**DATA RECORDS:**
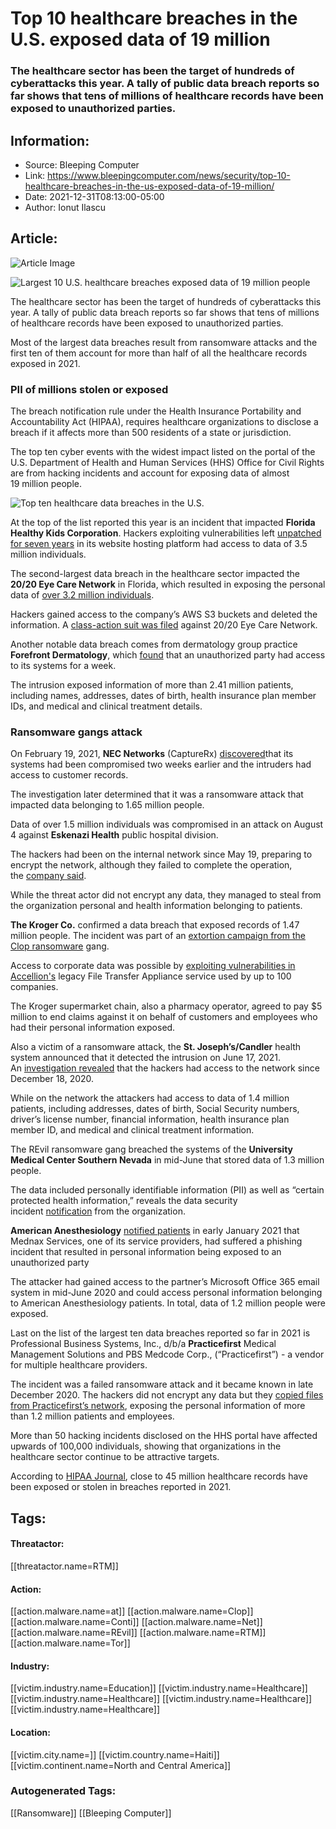 # Top 10 healthcare breaches in the U.S. exposed data of 19 million
### The healthcare sector has been the target of hundreds of cyberattacks this year. A tally of public data breach reports so far shows that tens of millions of healthcare records have been exposed to unauthorized parties.

## Information:
+ Source: Bleeping Computer
+ Link: https://www.bleepingcomputer.com/news/security/top-10-healthcare-breaches-in-the-us-exposed-data-of-19-million/
+ Date: 2021-12-31T08:13:00-05:00
+ Author: Ionut Ilascu


## Article:
![Article Image](https://www.bleepstatic.com/content/hl-images/2021/05/20/0_Red-Cross.jpg)

![Largest 10 U.S. healthcare breaches exposed data of 19 million people](https://www.bleepstatic.com/content/hl-images/2021/05/20/0_Red-Cross.jpg)


The healthcare sector has been the target of hundreds of cyberattacks this year. A tally of public data breach reports so far shows that tens of millions of healthcare records have been exposed to unauthorized parties.


Most of the largest data breaches result from ransomware attacks and the first ten of them account for more than half of all the healthcare records exposed in 2021.


### PII of millions stolen or exposed


The breach notification rule under the Health Insurance Portability and Accountability Act (HIPAA), requires healthcare organizations to disclose a breach if it affects more than 500 residents of a state or jurisdiction.


The top ten cyber events with the widest impact listed on the portal of the U.S. Department of Health and Human Services (HHS) Office for Civil Rights are from hacking incidents and account for exposing data of almost 19 million people.


![Top ten healthcare data breaches in the U.S.](https://www.bleepstatic.com/images/news/u/1100723/2021/Top10HealthcareBreaches.jpg)


At the top of the list reported this year is an incident that impacted **Florida Healthy Kids Corporation**. Hackers exploiting vulnerabilities left [unpatched for seven years](https://www.healthykids.org/incident/) in its website hosting platform had access to data of 3.5 million individuals.


The second-largest data breach in the healthcare sector impacted the **20/20 Eye Care Network** in Florida, which resulted in exposing the personal data of [over 3.2 million individuals](https://apps.web.maine.gov/online/aeviewer/ME/40/946029d6-7945-4a23-89c1-0ea29e9c18a2.shtml).


Hackers gained access to the company’s AWS S3 buckets and deleted the information. A [class-action suit was filed](https://www.classaction.org/media/hoffman-mock-v-20-20-eye-care-network-inc-et-al.pdf) against 20/20 Eye Care Network.


Another notable data breach comes from dermatology group practice **Forefront Dermatology**, which [found](https://forefrontdermatology.com/incidentnotice/) that an unauthorized party had access to its systems for a week.


The intrusion exposed information of more than 2.41 million patients, including names, addresses, dates of birth, health insurance plan member IDs, and medical and clinical treatment details.


### Ransomware gangs attack


On February 19, 2021, **NEC Networks** (CaptureRx) [discovered](https://www.mass.gov/doc/assigned-data-beach-number-20597-nec-networks-llc-dba-capturerx/download)that its systems had been compromised two weeks earlier and the intruders had access to customer records.


The investigation later determined that it was a ransomware attack that impacted data belonging to 1.65 million people.


Data of over 1.5 million individuals was compromised in an attack on August 4 against **Eskenazi Health** public hospital division.


The hackers had been on the internal network since May 19, preparing to encrypt the network, although they failed to complete the operation, the [company said](https://www.eskenazihealth.edu/news/update-on-eskenazi-health-cyber-incident).


While the threat actor did not encrypt any data, they managed to steal from the organization personal and health information belonging to patients.


**The Kroger Co.** confirmed a data breach that exposed records of 1.47 million people. The incident was part of an [extortion campaign from the Clop ransomware](https://www.bleepingcomputer.com/news/security/global-accellion-data-breaches-linked-to-clop-ransomware-gang/) gang.


Access to corporate data was possible by [exploiting vulnerabilities in Accellion's](https://www.kroger.com/i/accellion-incident) legacy File Transfer Appliance service used by up to 100 companies.


The Kroger supermarket chain, also a pharmacy operator, agreed to pay $5 million to end claims against it on behalf of customers and employees who had their personal information exposed.


Also a victim of a ransomware attack, the **St. Joseph’s/Candler** health system announced that it detected the intrusion on June 17, 2021. An [investigation revealed](https://www.sjchs.org/patient-privacy/policy/notice-to-our-patients-of-a-data-security-incident) that the hackers had access to the network since December 18, 2020.


While on the network the attackers had access to data of 1.4 million patients, including addresses, dates of birth, Social Security numbers, driver’s license number, financial information, health insurance plan member ID, and medical and clinical treatment information.


The REvil ransomware gang breached the systems of the **University Medical Center Southern Nevada** in mid-June that stored data of 1.3 million people.


The data included personally identifiable information (PII) as well as “certain protected health information,” reveals the data security incident [notification](https://ago.vermont.gov/blog/2021/10/11/university-medical-center-of-southern-nevada-data-breach-notice-to-consumers/?utm_source=rss&utm_medium=rss&utm_campaign=university-medical-center-of-southern-nevada-data-breach-notice-to-consumers) from the organization.


**American Anesthesiology** [notified patients](https://www.mass.gov/doc/assigned-data-beach-number-18526-american-anesthesiology-inc/download) in early January 2021 that Mednax Services, one of its service providers, had suffered a phishing incident that resulted in personal information being exposed to an unauthorized party


The attacker had gained access to the partner’s Microsoft Office 365 email system in mid-June 2020 and could access personal information belonging to American Anesthesiology patients. In total, data of 1.2 million people were exposed.


Last on the list of the largest ten data breaches reported so far in 2021 is Professional Business Systems, Inc., d/b/a **Practicefirst** Medical Management Solutions and PBS Medcode Corp., (“Practicefirst”) - a vendor for multiple healthcare providers.


The incident was a failed ransomware attack and it became known in late December 2020. The hackers did not encrypt any data but they [copied files from Practicefirst’s network](https://www.prnewswire.com/news-releases/practicefirst-notifies-affected-individuals-of-data-incident-301324866.html), exposing the personal information of more than 1.2 million patients and employees.


More than 50 hacking incidents disclosed on the HHS portal have affected upwards of 100,000 individuals, showing that organizations in the healthcare sector continue to be attractive targets.


According to [HIPAA Journal](https://www.hipaajournal.com/largest-healthcare-data-breaches-of-2021/), close to 45 million healthcare records have been exposed or stolen in breaches reported in 2021.





## Tags:

#### Threatactor:
[[threatactor.name=RTM]]

#### Action:
[[action.malware.name=at]] [[action.malware.name=Clop]] [[action.malware.name=Conti]] [[action.malware.name=Net]] [[action.malware.name=REvil]] [[action.malware.name=RTM]] [[action.malware.name=Tor]]

#### Industry:
[[victim.industry.name=Education]] [[victim.industry.name=Healthcare]] [[victim.industry.name=Healthcare]] [[victim.industry.name=Healthcare]] [[victim.industry.name=Healthcare]]

#### Location:
[[victim.city.name=]] [[victim.country.name=Haiti]] [[victim.continent.name=North and Central America]]

### Autogenerated Tags:
[[Ransomware]] [[Bleeping Computer]]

**TASK DIRECTIONS:** A verbatim copy of the data, with all pictures omitted, is the required output.

**RESULT OF THIS EXERCISE:**
 # Top 10 healthcare breaches in the U.S. exposed data of 19 million
### The healthcare sector has been the target of hundreds of cyberattacks this year. A tally of public data breach reports so far shows that tens of millions of healthcare records have been exposed to unauthorized parties.

## Information:
+ Source: Bleeping Computer
+ Link: https://www.bleepingcomputer.com/news/security/top-10-healthcare-breaches-in-the-us-exposed-data-of-19-million/
+ Date: 2021-12-31T08:13:00-05:00
+ Author: Ionut Ilascu


## Article:
![Article Image](https://www.bleepstatic.com/content/hl-images/2021/05/20/0_Red-Cross.jpg)

![Largest 10 U.S. healthcare breaches exposed data of 19 million people](https://www.bleepstatic.com/content/hl-images/2021/05/20/0_Red-Cross.jpg)


The healthcare sector has been the target of hundreds of cyberattacks this year. A tally of public data breach reports so far shows that tens of millions of healthcare records have been exposed to unauthorized parties.


Most of the largest data breaches result from ransomware attacks and the first ten of them account for more than half of all the healthcare records exposed in 2021.


### PII of millions stolen or exposed


The breach notification rule under the Health Insurance Portability and Accountability Act (HIPAA), requires healthcare organizations to disclose a breach if it affects more than 500 residents of a state or jurisdiction.


The top ten cyber events with the widest impact listed on the portal of the U.S. Department of Health and Human Services (HHS) Office for Civil Rights are from hacking incidents and account for exposing data of almost 19 million people.


![Top ten healthcare data breaches in the U.S.](https://www.bleepstatic.com/images/news/u/1100723/2021/Top10HealthcareBreaches.jpg)


At the top of the list reported this year is an incident that impacted **Florida Healthy Kids Corporation**. Hackers exploiting vulnerabilities left [unpatched for seven years](https://www.healthykids.org/incident/) in its website hosting platform had access to data of 3.5 million individuals.


The second-largest data breach in the healthcare sector impacted the **20/20 Eye Care Network** in Florida, which resulted in exposing the personal data of [over 3.2 million individuals](https://apps.web.maine.gov/online/aeviewer/ME/40/946029d6-7945-4a23-89c1-0ea29e9c18a2.shtml).


Hackers gained access to the company’s AWS S3 buckets and deleted the information. A [class-action suit was filed](https://www.classaction.org/media/hoffman-mock-v-20-20-eye-care-network-inc-et-al.pdf) against 20/20 Eye Care Network.


Another notable data breach comes from dermatology group practice **Forefront Dermatology**, which [found](https://forefrontdermatology.com/incidentnotice/) that an unauthorized party had access to its systems for a week.


The intrusion exposed information of more than 2.41 million patients, including names, addresses, dates of birth, health insurance plan member IDs, and medical and clinical treatment details.


### Ransomware gangs attack


On February 19, 2021, **NEC Networks** (CaptureRx) [discovered](https://www.mass.gov/doc/assigned-data-beach-number-20597-nec-networks-llc-dba-capturerx/download)that its systems had been compromised two weeks earlier and the intruders had access to customer records.


The investigation later determined that it was a ransomware attack that impacted data belonging to 1.65 million people.


Data of over 1.5 million individuals was compromised in an attack on August 4 against **Eskenazi Health** public hospital division.


The hackers had been on the internal network since May 19, preparing to encrypt the network, although they failed to complete the operation, the [company said](https://www.eskenazihealth.edu/news/update-on-eskenazi-health-cyber-incident).


While the threat actor did not encrypt any data, they managed to steal from the organization personal and health information belonging to patients.


**The Kroger Co.** confirmed a data breach that exposed records of 1.47 million people. The incident was part of an [extortion campaign from the Clop ransomware](https://www.bleepingcomputer.com/news/security/global-accellion-data-breaches-linked-to-clop-ransomware-gang/) gang.


Access to corporate data was possible by [exploiting vulnerabilities in Accellion's](https://www.kroger.com/i/accellion-incident) legacy File Transfer Appliance service used by up to 100 companies.


The Kroger supermarket chain, also a pharmacy operator, agreed to pay $5 million to end claims against it on behalf of customers and employees who had their personal information exposed.


Also a victim of a ransomware attack, the **St. Joseph’s/Candler** health system announced that it detected the intrusion on June 17, 2021. An [investigation revealed](https://www.sjchs.org/patient-privacy/policy/notice-to-our-patients-of-a-data-security-incident) that the hackers had access to the network since December 18, 2020.


While on the network the attackers had access to data of 1.4 million patients, including addresses, dates of birth, Social Security numbers, driver’s license number, financial information, health insurance plan member ID, and medical and clinical treatment information.


The REvil ransomware gang breached the systems of the **University Medical Center Southern Nevada** in mid-June that stored data of 1.3 million people.


The data included personally identifiable information (PII) as well as “certain protected health information,” reveals the data security incident [notification](https://ago.vermont.gov/blog/2021/10/11/university-medical-center-of-southern-nevada-data-breach-notice-to-consumers/?utm_source=rss&utm_medium=rss&utm_campaign=university-medical-center-of-southern-nevada-data-breach-notice-to-consumers) from the organization.


**American Anesthesiology** [notified patients](https://www.mass.gov/doc/assigned-data-beach-number-18526-american-anesthesiology-inc/download) in early January 2021 that Mednax Services, one of its service providers, had suffered a phishing incident that resulted in personal information being exposed to an unauthorized party


The attacker had gained access to the partner’s Microsoft Office 365 email system in mid-June 2020 and could access personal information belonging to American Anesthesiology patients. In total, data of 1.2 million people were exposed.


Last on the list of the largest ten data breaches reported so far in 2021 is Professional Business Systems, Inc., d/b/a **Practicefirst** Medical Management Solutions and PBS Medcode Corp., (“Practicefirst”) - a vendor for multiple healthcare providers.


The incident was a failed ransomware attack and it became known in late December 2020. The hackers did not encrypt any data but they [copied files from Practicefirst’s network](https://www.prnewswire.com/news-releases/practicefirst-notifies-affected-individuals-of-data-incident-301324866.html), exposing the personal information of more than 1.2 million patients and employees.


More than 50 hacking incidents disclosed on the HHS portal have affected upwards of 100,000 individuals, showing that organizations in the healthcare sector continue to be attractive targets.


According to [HIPAA Journal](https://www.hipaajournal.com/largest-healthcare-data-breaches-of-2021/), close to 45 million healthcare records have been exposed or stolen in breaches reported in 2021.





## Tags:

#### Threatactor:
[[threatactor.name=RTM]]

#### Action:
[[action.malware.name=at]] [[action.malware.name=Clop]] [[action.malware.name=Conti]] [[action.malware.name=Net]] [[action.malware.name=REvil]] [[action.malware.name=RTM]] [[action.malware.name=Tor]]

#### Industry:
[[victim.industry.name=Education]] [[victim.industry.name=Healthcare]] [[victim.industry.name=Healthcare]] [[victim.industry.name=Healthcare]] [[victim.industry.name=Healthcare]]

#### Location:
[[victim.city.name=]] [[victim.country.name=Haiti]] [[victim.continent.name=North and Central America]]

### Autogenerated Tags:
[[Ransomware]] [[Bleeping Computer]]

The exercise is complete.